Well, I didn't get this in by the end of the weekend as I'd sort of intimated, but if you saw how long it takes me to do whole-novel crits, you wouldn't be surprised. Anyway, here you go– one of my characteristically discursive and rambling critiques. Hope you find something useful here.
This manages a rather creepy undertone that I like quite a bit. Pieces of this had me squirming on the bus this morning, and not just the flashback to Charlie's assault. It's uncomfortable to watch somebody so badly broken and depressed. But even more uncomfortable, to me, is seeing how he's become incapable of meeting even halfway the unrequited love from his own dog, Dickens. That cuts, man.
But I hit a slight disconnect between where the story is going and where I'm engaging. My first instinct was to look at the shape of Charlie's emotional give and take with the story — I think there's something off there, *but*, at the same time, if I'm reading this correctly, conveying his mental state is anything but straightforward. I mean, he's fucking Humpty Dumpty, isn't he? As would be anybody in his position.Basically, on the one hand, as a reader, I want to have a stronger emotional engagement with Charlie. On the other hand, I think you're being faithful to his trauma, which means he's incapable, or unwilling, to engage with his *own*emotions in an honest fashion. Tricky situation. So I had to think about this more on the ride home tonight, in order to revise my first impression, which was a little off the mark.That reaction was to think we're missing important emotional cues from Charlie early in the story. Such as on page 3, when Adam smuggles Dickens into his hospital room. We've just been teased that Charlie was horrifically mauled by a pack of dogs, and then here, in this safe place, there's suddenly another dog in his very vulnerable personal space. And yet there's almost zero emotional reaction — it's very muted. Without careful thought to the shape of Charlie's trauma (or a more perceptive reader) that feels like an oversight. I got it later, but only with careful attention to what the story is trying to convey.

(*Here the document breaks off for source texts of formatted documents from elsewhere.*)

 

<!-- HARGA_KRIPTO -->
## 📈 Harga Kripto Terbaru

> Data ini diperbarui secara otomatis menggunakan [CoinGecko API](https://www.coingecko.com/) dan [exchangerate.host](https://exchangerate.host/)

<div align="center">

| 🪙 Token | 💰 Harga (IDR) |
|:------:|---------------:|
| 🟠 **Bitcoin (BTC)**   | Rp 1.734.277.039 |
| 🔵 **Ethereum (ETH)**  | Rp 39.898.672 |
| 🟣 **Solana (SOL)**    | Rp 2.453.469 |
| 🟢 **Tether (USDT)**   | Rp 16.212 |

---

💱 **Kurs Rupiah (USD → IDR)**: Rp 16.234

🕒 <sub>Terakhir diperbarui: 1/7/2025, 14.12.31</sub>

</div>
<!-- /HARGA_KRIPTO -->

Likewise, page 7– the mention of taking Dickens on a quick walk around the block. There I found myself searching for a hint of how Charlie feels about being outside and unprotected (and with a dog, no less). We do get a sense that he's postponing the day when he has to walk past the scene of his assault, and that's good- I like that sense of dread and apprehension. But it comes and goes quickly, and meanwhile I'm still looking for some guideposts to tell me how Charlie feels about Dickens now; about leaving his apartment; about the fact that he had 800 unread emails berating him for piled-up work and, apparently, not a single one welcoming him back, or apologizing, or wishing him well after his ordeal.

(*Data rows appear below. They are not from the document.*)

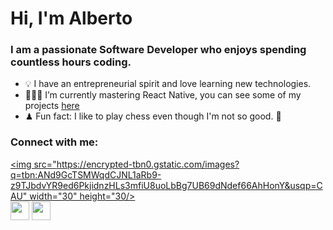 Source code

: # Hi, I'm Alberto 
### I am a passionate Software Developer who enjoys spending countless hours coding.
- 💡  I have an entrepreneurial spirit and love learning new technologies. 
- 👨🏻‍💻 I’m currently mastering React Native, you can see some of my projects [here](https://betomoedano.netlify.app/)
- ♟ Fun fact: I like to play chess even though I'm not so good. 🤯

### Connect with me:
[<img src="https://encrypted-tbn0.gstatic.com/images?q=tbn:ANd9GcTSMWqdCJNL1aRb9-z9TJbdvYR9ed6PkjidnzHLs3mfiU8uoLbBg7UB69dNdef66AhHonY&usqp=CAU" width="30" height="30/>](https://www.linkedin.com/in/betomoedano/)  
[<img src="https://www.iconpacks.net/icons/2/free-youtube-logo-icon-2431-thumb.png" width="30" height="30"/>](https://www.youtube.com/channel/UCzkDuc3rSDyEZYo3NoHzalw)
[<img src="https://cdn-icons-png.flaticon.com/512/174/174855.png" width="30" height="30"/>](https://www.instagram.com/betomoedano/)

<!--
**betomoedano/betomoedano** is a ✨ _special_ ✨ repository because its `README.md` (this file) appears on your GitHub profile.

Here are some ideas to get you started:

- 🔭 I’m currently working on ...
- 🌱 I’m currently learning ...
- 👯 I’m looking to collaborate on ...
- 🤔 I’m looking for help with ...
- 💬 Ask me about ...
- 📫 How to reach me: ...
- 😄 Pronouns: ...
- ⚡ Fun fact: ...
-->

Around page 8 I started to grok that Charlie is basically turned off. And I have no problem buying that. Still, if he's feeling the need to suppress so strongly even at work, I feel the need to see some contrast in situations where maintaining that emotional numbness is more challenging — at home, with the dog, walking around the block, whatever. Some modulation. Shades of gray. At first I thought there's a missed opportunity in the lead-up to Sunday, and the ordeal at the dog park. But, on the other hand again, Charlie is barely functioning, and we shouldn't expect him to be thinking ahead effectively.
So you're portraying somebody who has almost completely shut down. Including, or especially, his emotions. Which is another thing that happens to people in cases of severe trauma. (Charlie's qualifies.) As a reader, I'm grasping for signs of emotional trauma where Charlie probably isn't capable of expressing them. I mean, I see the outward signs of how he's not functioning, but I want to get inside that more deeply. Except his PTSD leaves him unable to access his own emotions reliably. So what to do?
The clues are there. Such as in Charlie's difficulty with work tasks that ought to be, and used to be, straightforward for him. Maybe a more perceptive reader would run with those clues. But they're subtle. Once the full shape and extent of his PTSD does come across, the story gets deeply unsettling. That's it's strength.
Having thought about this a bit, I have one suggestion, and not one I'm particularly happy with. This feels like a cheat, but, perhaps if there were a stronger component of self-awareness to Charlie's numbness… Does that make sense? If, on some level, he's aware of what he's doing, even if it's just to the extent that he consciously swerves away from the first tremors of an honest emotional reaction, then I think I'd slide through the story more easily. As I say, that's perhaps a little dishonest, as the dissociation might be very deep. But if I see him struggling to achieve that distance, I'll have a better hook into what's going on with him. And then I'll sympathize with him just as much as Dickens when he sends the dog out, never to be seen again. Right now I sympathize more with the dog than with Charlie.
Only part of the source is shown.